Palm oil seedlings in a plant nursery. Central Kalimantan, Indonesia.

© Alain Compost / WWF-Canon

However, the amount of sustainable palm oil supplied currently far outweights that actually bought by industry. Some 200,000 tonnes of the ‘green’ oil has been traded so far; some 1.3m tonnes of the oil has been produced. As Harrison says, demand is “lagging behind the supply at the moment”.

The scorecard, Harrison insists, was a means of encouraging those yet to make any moves on sustainable palm oil to look up to those who are making progress on the issue – and further grow the market for the commodity. 

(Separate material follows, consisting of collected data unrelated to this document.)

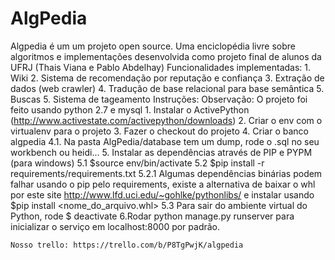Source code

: AlgPedia
========

Algpedia é um um projeto open source.
Uma enciclopédia livre sobre algoritmos e implementações desenvolvida como projeto final de alunos da UFRJ (Thais Viana e Pablo Abdelhay) 
Funcionalidades implementadas:
	1. Wiki
	2. Sistema de recomendação por reputação e confiança
	3. Extração de dados (web crawler)
	4. Tradução de base relacional para base semântica
	5. Buscas
	5. Sistema de tageamento
Instruções:
	Observação: O projeto foi feito usando python 2.7 e mysql
	1. Instalar o ActivePython (http://www.activestate.com/activepython/downloads)
	2. Criar o env com o virtualenv para o projeto
	3. Fazer o checkout do projeto
	4. Criar o banco algpedia
		4.1. Na pasta AlgPedia/database tem um dump, rode o .sql no seu workbench ou heidi...
	5. Instalar as dependências através de PIP e PYPM (para windows)
		5.1 $source env/bin/activate
		5.2 $pip install -r requirements/requirements.txt
			5.2.1 Algumas dependências binárias podem falhar usando o pip pelo requirements, existe a alternativa de baixar o whl por este site http://www.lfd.uci.edu/~gohlke/pythonlibs/ e instalar usando $pip install <nome_do_arquivo.whl>
		5.3 Para sair do ambiente virtual do Python, rode  $ deactivate
	6.Rodar python manage.py runserver para inicializar o serviço em localhost:8000 por padrão.

	Nosso trello: https://trello.com/b/P8TgPwjK/algpedia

That said, given the nature of league tables, there is an element of naming and shaming those at the bottom of the pile. And, in any case, the scorecard will add to growing public awarness and consumer pressure on the issue.

“We have found that the exercise has stimulated some response from the market. Someone like Nestle has not even joined the RSPO until now but in the last few weeks we have seen them join and seen them committing to being 100% certified palm oil by 2015,” Harrison says. 

“This sort of pressure is working really well; companies do want, particularly those who have a known High Street brand, to know how they are doing compared to others and what else they should be doing.”

Green issues are set to dominate the news agenda in the next month with world leaders set to meet in Copenhagen for a UN climate change conference from 7-18 December.

“With Copenhagen and the focus on climate, the pressure on companies to be seen to be acting responsibility is only going to heat up,” Harrison warns.